According to research, protein increases your metabolic rate by a whopping 15% to 30% (as opposed to the measly 5% – 10% boost you get from carbohydrates).
What’s more, protein increases the feeling of fullness when you eat enough of it.
A study showed that people whose diet consisted of 30% protein were likely to eat almost 500 fewer calories than people whose diet did not feature protein.
6. Drink more water!
So you must know that drinking water is preferable to other beverages such as soda, juice, or of course, alcohol. Why?
First of all, because these other refreshments contain sugar in them, which equates a higher calorie intake.
Second of all, drinking plenty of water has been linked to speeding up your metabolic rate for about an hour after you drink it. The study linked these results with drinking about 17 ounces of water in one sitting.

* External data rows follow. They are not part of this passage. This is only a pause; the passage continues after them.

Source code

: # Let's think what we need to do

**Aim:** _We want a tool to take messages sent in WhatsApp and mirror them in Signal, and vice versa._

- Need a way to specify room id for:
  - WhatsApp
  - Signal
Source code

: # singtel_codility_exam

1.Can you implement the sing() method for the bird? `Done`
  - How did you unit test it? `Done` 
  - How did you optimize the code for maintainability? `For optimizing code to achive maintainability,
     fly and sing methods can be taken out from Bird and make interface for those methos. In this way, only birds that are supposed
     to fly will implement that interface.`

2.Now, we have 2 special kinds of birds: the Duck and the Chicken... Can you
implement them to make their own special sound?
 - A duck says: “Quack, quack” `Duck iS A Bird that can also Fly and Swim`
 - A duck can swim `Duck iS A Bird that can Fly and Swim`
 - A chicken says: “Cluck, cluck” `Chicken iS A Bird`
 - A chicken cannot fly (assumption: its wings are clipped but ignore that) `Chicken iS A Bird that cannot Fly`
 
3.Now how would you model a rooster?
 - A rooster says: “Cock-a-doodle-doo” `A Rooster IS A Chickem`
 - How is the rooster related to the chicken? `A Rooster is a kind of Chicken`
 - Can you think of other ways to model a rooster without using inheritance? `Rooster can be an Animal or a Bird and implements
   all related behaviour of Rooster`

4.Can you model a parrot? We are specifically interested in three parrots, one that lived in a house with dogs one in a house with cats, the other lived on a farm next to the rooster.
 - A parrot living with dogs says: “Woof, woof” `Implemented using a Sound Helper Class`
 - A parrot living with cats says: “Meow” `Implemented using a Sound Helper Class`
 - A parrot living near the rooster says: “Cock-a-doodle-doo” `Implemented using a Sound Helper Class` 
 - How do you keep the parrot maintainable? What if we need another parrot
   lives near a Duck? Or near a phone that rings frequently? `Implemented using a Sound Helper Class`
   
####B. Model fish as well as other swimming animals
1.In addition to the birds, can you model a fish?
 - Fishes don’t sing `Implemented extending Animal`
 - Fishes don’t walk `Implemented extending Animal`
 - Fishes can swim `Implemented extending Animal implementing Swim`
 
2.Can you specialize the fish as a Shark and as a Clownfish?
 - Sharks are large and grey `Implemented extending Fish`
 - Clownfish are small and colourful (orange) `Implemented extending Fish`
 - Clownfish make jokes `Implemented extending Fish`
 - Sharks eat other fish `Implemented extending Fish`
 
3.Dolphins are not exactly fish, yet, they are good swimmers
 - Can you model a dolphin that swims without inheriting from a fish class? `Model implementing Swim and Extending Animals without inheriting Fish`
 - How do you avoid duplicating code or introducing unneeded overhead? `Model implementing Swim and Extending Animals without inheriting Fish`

That’s roughly 2 cups, and while that may seem like a lot, it’s actually a smart move, and not just because of your metabolism. We tend to only sip water when we feel thirsty, but that’s because we’re dehydrated.
And that one sip isn’t helping. Drinking plenty of water in one go hydrates the body and helps it work better.
Tip: Cold water is said to work even better since it’s extra taxing to your metabolism, which has to burn calories to heat up the water so that it doesn’t disrupt your body.
7. Build those muscles.
Lastly, you shouldn’t forget about building and strengthening your muscles.
On average, people with more muscle tend to burn more calories even when they’re not doing anything special.
This is because each of your muscles takes up a handful of calories just by being.
So the more you work those muscles, the more calories they’ll take up even when you’re doing other things unrelated to working out.
So as we’ve seen, simply boosting your metabolism is not the “miracle cure” to weight gain, as some would have you believe.
And no, you won’t lose a substantial amount of weight just by squeezing in the occasional hot pepper.
But boosting your metabolism while also watching your calorie intake and making sure you get plenty of exercises can actually be beneficial and help you achieve your weight loss goals a whole lot faster.
That’s because rather than being separate things, all of these aspects (metabolism, diet, and workout) are part of the same bigger picture.